▶ [Exercise brief]: Take every line from the data that has the word "unwind" in it.

▽

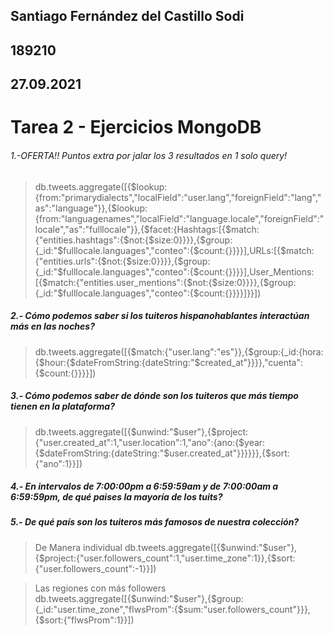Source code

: ## Santiago Fernández del Castillo Sodi ##
## 189210 ##
## 27.09.2021 ##
# Tarea 2 - Ejercicios MongoDB #

###### 1.-OFERTA!! Puntos extra por jalar los 3 resultados en 1 solo query! ######
> db.tweets.aggregate([{$lookup: {from:"primarydialects","localField":"user.lang","foreignField":"lang","as":"language"}},{$lookup:{from:"languagenames","localField":"language.locale","foreignField":"locale","as":"fulllocale"}},{$facet:{Hashtags:[{$match:{"entities.hashtags":{$not:{$size:0}}}},{$group:{_id:"$fulllocale.languages","conteo":{$count:{}}}}],URLs:[{$match:{"entities.urls":{$not:{$size:0}}}},{$group:{_id:"$fulllocale.languages","conteo":{$count:{}}}}],User_Mentions:[{$match:{"entities.user_mentions":{$not:{$size:0}}}},{$group:{_id:"$fulllocale.languages","conteo":{$count:{}}}}]}}])

##### 2.- Cómo podemos saber si los tuiteros hispanohablantes interactúan más en las noches? #####
> db.tweets.aggregate([{$match:{"user.lang":"es"}},{$group:{_id:{hora:{$hour:{$dateFromString:{dateString:"$created_at"}}}},"cuenta":{$count:{}}}}])

##### 3.- Cómo podemos saber de dónde son los tuiteros que más tiempo tienen en la plataforma? #####
> db.tweets.aggregate([{$unwind:"$user"},{$project:{"user.created_at":1,"user.location":1,"ano":{ano:{$year:{$dateFromString:{dateString:"$user.created_at"}}}}}},{$sort:{"ano":1}}])

##### 4.- En intervalos de 7:00:00pm a 6:59:59am y de 7:00:00am a 6:59:59pm, de qué paises la mayoría de los tuits? ######

##### 5.- De qué país son los tuiteros más famosos de nuestra colección? ######
>De Manera individual
>db.tweets.aggregate([{$unwind:"$user"},{$project:{"user.followers_count":1,"user.time_zone":1}},{$sort:{"user.followers_count":-1}}])

>Las regiones con más followers
>db.tweets.aggregate([{$unwind:"$user"},{$group:{_id:"user.time_zone","flwsProm":{$sum:"user.followers_count"}}},{$sort:{"flwsProm":1}}])
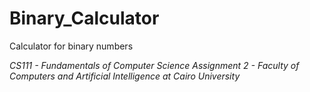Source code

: # Binary_Calculator
Calculator for binary numbers


*CS111 - Fundamentals of Computer Science Assignment 2 - Faculty of Computers and Artificial Intelligence at Cairo University*

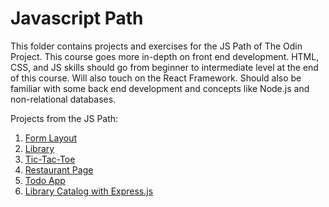 # Javascript Path  

This folder contains projects and exercises for the JS Path of The Odin Project. This course goes more in-depth on front end development. HTML, CSS, and JS skills should go from beginner to intermediate level at the end of this course. Will also touch on the React Framework. Should also be familiar with some back end development and concepts like Node.js and non-relational databases.  

Projects from the JS Path:  
 1. [Form Layout](https://tjaung.github.io/Odin-Basic-Form-Layout/)
 2. [Library](https://tjaung.github.io/TOP-Library/)
 3. [Tic-Tac-Toe](https://tjaung.github.io/TOP_tictactoe/)
 4. [Restaurant Page](https://tjaung.github.io/odin_restaurant/)
 5. [Todo App](https://tjaung.github.io/TOP_todo/)
 6. [Library Catalog with Express.js](https://suave-cooked-badger.glitch.me)
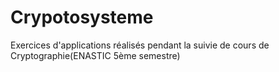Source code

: # Crypotosysteme
Exercices d'applications réalisés pendant la suivie de cours de Cryptographie(ENASTIC 5ème semestre)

△

▶ [Response]:
> db.tweets.aggregate([{$unwind:"$user"},{$project:{"user.created_at":1,"user.location":1,"ano":{ano:{$year:{$dateFromString:{dateString:"$user.created_at"}}}}}},{$sort:{"ano":1}}])
>db.tweets.aggregate([{$unwind:"$user"},{$project:{"user.followers_count":1,"user.time_zone":1}},{$sort:{"user.followers_count":-1}}])
>db.tweets.aggregate([{$unwind:"$user"},{$group:{_id:"user.time_zone","flwsProm":{$sum:"user.followers_count"}}},{$sort:{"flwsProm":1}}])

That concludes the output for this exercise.